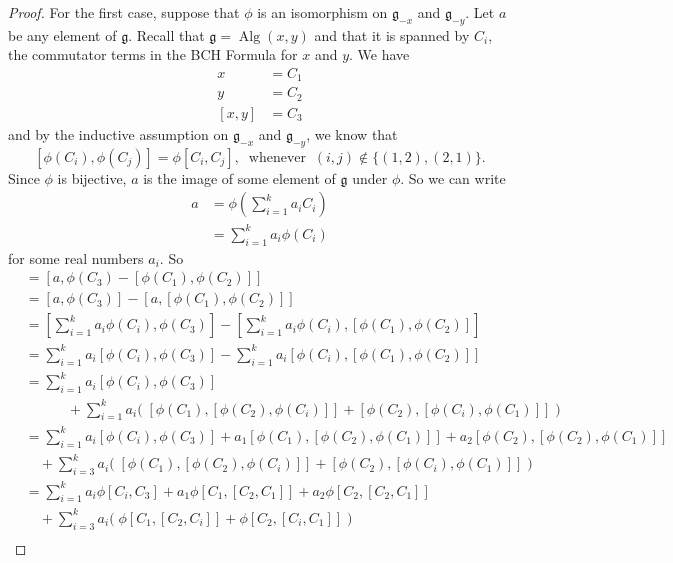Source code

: \documentclass[honours]{UNSWthesis}
\newcommand{\g}{\mathfrak{g}}
\newcommand{\1}{\mathbf{e}_{1}}
\newcommand{\2}{\mathbf{e}_{3}}
\newcommand{\3}{\mathbf{e}_{3}}
\DeclareMathOperator{\alg}{Alg}
\begin{document}
\begin{proof}
For the first case, suppose that $\phi$ is an isomorphism on $\g_{-x}$ and $\g_{-y}$. \newline
Let $a$ be any element of $\g$. Recall that $\g = \alg(x,y)$ and that it is spanned by $C_{i}$, the commutator terms in the BCH Formula for $x$ and $y$. We have 
\begin{align*}
x&=C_{1}\\
y&=C_{2}\\
[x,y]&=C_{3}
\end{align*}
and by the inductive assumption on $\g_{-x}$ and $\g_{-y}$, we know that 
\[
[\phi(C_{i}),\phi(C_{j})]=\phi[C_{i},C_{j}],\;\;\text{whenever}\;\; (i,j) \notin \{(1,2),(2,1)\}.
\]
Since $\phi$ is bijective, $a$ is the image of some element of $\g$ under $\phi$. So we can write 
\begin{align*}
a &=\phi\left(\sum\limits_{i=1}^{k}a_{i}C_{i}\right)\\
&=\sum\limits_{i=1}^{k} a_{i}\phi(C_{i})
\end{align*}
for some real numbers $a_{i}$.\newline
So
\begin{align*}
[a,z] &= [a,\phi(C_{3})-[\phi(C_{1}),\phi(C_{2})]] \\
&=[a,\phi(C_{3})]-[a,[\phi(C_{1}),\phi(C_{2})]] \\
&=\left[\sum\limits_{i=1}^{k} a_{i}\phi(C_{i}),\phi(C_{3}) \right]-\left[ \sum\limits_{i=1}^{k} a_{i}\phi(C_{i}),[\phi(C_{1}),\phi(C_{2})]\right] \\
&=\sum\limits_{i=1}^{k} a_{i}[\phi(C_{i}),\phi(C_{3})]-\sum\limits_{i=1}^{k} a_{i}[\phi(C_{i}),[\phi(C_{1}),\phi(C_{2})]] \\
&=\sum\limits_{i=1}^{k} a_{i}[\phi(C_{i}),\phi(C_{3})]\\
&\quad \quad \quad+ \sum\limits_{i=1}^{k} a_{i}\big(\; [\phi(C_{1}),[\phi(C_{2}),\phi(C_{i})]]+[\phi(C_{2}),[\phi(C_{i}),\phi(C_{1})]]\;\big) \\
&=\sum\limits_{i=1}^{k} a_{i}[\phi(C_{i}),\phi(C_{3})]+a_{1}[\phi(C_{1}),[\phi(C_{2}),\phi(C_{1})]]+a_{2}[\phi(C_{2}),[\phi(C_{2}),\phi(C_{1})]] \\
&\quad+ \sum\limits_{i=3}^{k} a_{i}\big(\; [\phi(C_{1}),[\phi(C_{2}),\phi(C_{i})]]+[\phi(C_{2}),[\phi(C_{i}),\phi(C_{1})]] \;\big) \\
&=\sum\limits_{i=1}^{k} a_{i}\phi[C_{i},C_{3}]+a_{1}\phi[C_{1},[C_{2},C_{1}]]+a_{2}\phi[C_{2},[C_{2},C_{1}]] \\
&\quad+ \sum\limits_{i=3}^{k} a_{i}\big(\; \phi[C_{1},[C_{2},C_{i}]]+\phi[C_{2},[C_{i},C_{1}]] \;\big) \\

\end{align*}
\end{proof}
\end{document}
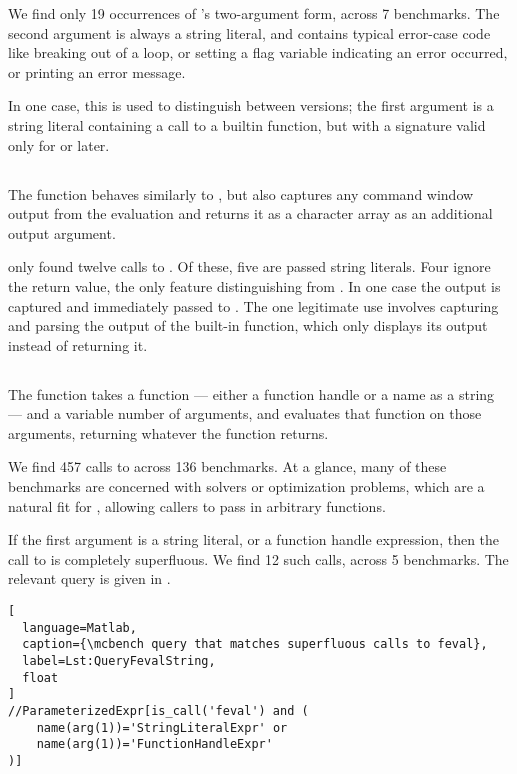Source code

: We find only 19 occurrences of 's two-argument form, across 7
benchmarks. The second argument is always a string literal, and contains
typical error-case code like breaking out of a loop, or setting a flag variable
indicating an error occurred, or printing an error message.

In one case, this is used to distinguish between \matlab versions; the first
argument is a string literal containing a call to a builtin function, but with
a signature valid only for  or later.

\subsection{}

The  function behaves similarly to , but also captures
any command window output from the evaluation and returns it as a character
array as an additional output argument.

\mcbench only found twelve calls to . Of these, five are passed
string literals. Four ignore the return value, the only feature distinguishing
 from . In one case the output is captured and
immediately passed to . The one legitimate use involves capturing
and parsing the output of the \matlab built-in  function, which
only displays its output instead of returning it.

\subsection{}

The  function takes a function --- either a function handle or a
name as a string --- and a variable number of arguments, and evaluates that
function on those arguments, returning whatever the function returns.

We find 457 calls to  across 136 benchmarks. At a glance, many of
these benchmarks are concerned with solvers or optimization problems, which are
a natural fit for , allowing callers to pass in arbitrary
functions.

If the first argument is a string literal, or a function handle expression,
then the call to  is completely superfluous. We find 12 such calls,
across 5 benchmarks. The relevant query is given in
.

\begin{lstlisting}[
  language=Matlab,
  caption={\mcbench query that matches superfluous calls to feval},
  label=Lst:QueryFevalString,
  float
]
//ParameterizedExpr[is_call('feval') and (
    name(arg(1))='StringLiteralExpr' or
    name(arg(1))='FunctionHandleExpr'
)]
\end{lstlisting}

□ □ □

**Task item**. What is needed is an exact output of the records above, with every picture left out.

**Written answer**.
Source code

: \documentclass[honours]{UNSWthesis}
\newcommand{\g}{\mathfrak{g}}
\newcommand{\1}{\mathbf{e}_{1}}
\newcommand{\2}{\mathbf{e}_{3}}
\newcommand{\3}{\mathbf{e}_{3}}
\DeclareMathOperator{\alg}{Alg}
\begin{document}
\begin{proof}
For the first case, suppose that $\phi$ is an isomorphism on $\g_{-x}$ and $\g_{-y}$. \newline
Let $a$ be any element of $\g$. Recall that $\g = \alg(x,y)$ and that it is spanned by $C_{i}$, the commutator terms in the BCH Formula for $x$ and $y$. We have 
\begin{align*}
x&=C_{1}\\
y&=C_{2}\\
[x,y]&=C_{3}
\end{align*}
and by the inductive assumption on $\g_{-x}$ and $\g_{-y}$, we know that 
\[
[\phi(C_{i}),\phi(C_{j})]=\phi[C_{i},C_{j}],\;\;\text{whenever}\;\; (i,j) \notin \{(1,2),(2,1)\}.
\]
Since $\phi$ is bijective, $a$ is the image of some element of $\g$ under $\phi$. So we can write 
\begin{align*}
a &=\phi\left(\sum\limits_{i=1}^{k}a_{i}C_{i}\right)\\
&=\sum\limits_{i=1}^{k} a_{i}\phi(C_{i})
\end{align*}
for some real numbers $a_{i}$.\newline
So
\begin{align*}
[a,z] &= [a,\phi(C_{3})-[\phi(C_{1}),\phi(C_{2})]] \\
&=[a,\phi(C_{3})]-[a,[\phi(C_{1}),\phi(C_{2})]] \\
&=\left[\sum\limits_{i=1}^{k} a_{i}\phi(C_{i}),\phi(C_{3}) \right]-\left[ \sum\limits_{i=1}^{k} a_{i}\phi(C_{i}),[\phi(C_{1}),\phi(C_{2})]\right] \\
&=\sum\limits_{i=1}^{k} a_{i}[\phi(C_{i}),\phi(C_{3})]-\sum\limits_{i=1}^{k} a_{i}[\phi(C_{i}),[\phi(C_{1}),\phi(C_{2})]] \\
&=\sum\limits_{i=1}^{k} a_{i}[\phi(C_{i}),\phi(C_{3})]\\
&\quad \quad \quad+ \sum\limits_{i=1}^{k} a_{i}\big(\; [\phi(C_{1}),[\phi(C_{2}),\phi(C_{i})]]+[\phi(C_{2}),[\phi(C_{i}),\phi(C_{1})]]\;\big) \\
&=\sum\limits_{i=1}^{k} a_{i}[\phi(C_{i}),\phi(C_{3})]+a_{1}[\phi(C_{1}),[\phi(C_{2}),\phi(C_{1})]]+a_{2}[\phi(C_{2}),[\phi(C_{2}),\phi(C_{1})]] \\
&\quad+ \sum\limits_{i=3}^{k} a_{i}\big(\; [\phi(C_{1}),[\phi(C_{2}),\phi(C_{i})]]+[\phi(C_{2}),[\phi(C_{i}),\phi(C_{1})]] \;\big) \\
&=\sum\limits_{i=1}^{k} a_{i}\phi[C_{i},C_{3}]+a_{1}\phi[C_{1},[C_{2},C_{1}]]+a_{2}\phi[C_{2},[C_{2},C_{1}]] \\
&\quad+ \sum\limits_{i=3}^{k} a_{i}\big(\; \phi[C_{1},[C_{2},C_{i}]]+\phi[C_{2},[C_{i},C_{1}]] \;\big) \\

\end{align*}
\end{proof}
\end{document}
Source code

: We find only 19 occurrences of 's two-argument form, across 7
benchmarks. The second argument is always a string literal, and contains
typical error-case code like breaking out of a loop, or setting a flag variable
indicating an error occurred, or printing an error message.

In one case, this is used to distinguish between \matlab versions; the first
argument is a string literal containing a call to a builtin function, but with
a signature valid only for  or later.

\subsection{}

The  function behaves similarly to , but also captures
any command window output from the evaluation and returns it as a character
array as an additional output argument.

\mcbench only found twelve calls to . Of these, five are passed
string literals. Four ignore the return value, the only feature distinguishing
 from . In one case the output is captured and
immediately passed to . The one legitimate use involves capturing
and parsing the output of the \matlab built-in  function, which
only displays its output instead of returning it.

\subsection{}

The  function takes a function --- either a function handle or a
name as a string --- and a variable number of arguments, and evaluates that
function on those arguments, returning whatever the function returns.

We find 457 calls to  across 136 benchmarks. At a glance, many of
these benchmarks are concerned with solvers or optimization problems, which are
a natural fit for , allowing callers to pass in arbitrary
functions.

If the first argument is a string literal, or a function handle expression,
then the call to  is completely superfluous. We find 12 such calls,
across 5 benchmarks. The relevant query is given in
.

\begin{lstlisting}[
  language=Matlab,
  caption={\mcbench query that matches superfluous calls to feval},
  label=Lst:QueryFevalString,
  float
]
//ParameterizedExpr[is_call('feval') and (
    name(arg(1))='StringLiteralExpr' or
    name(arg(1))='FunctionHandleExpr'
)]
\end{lstlisting}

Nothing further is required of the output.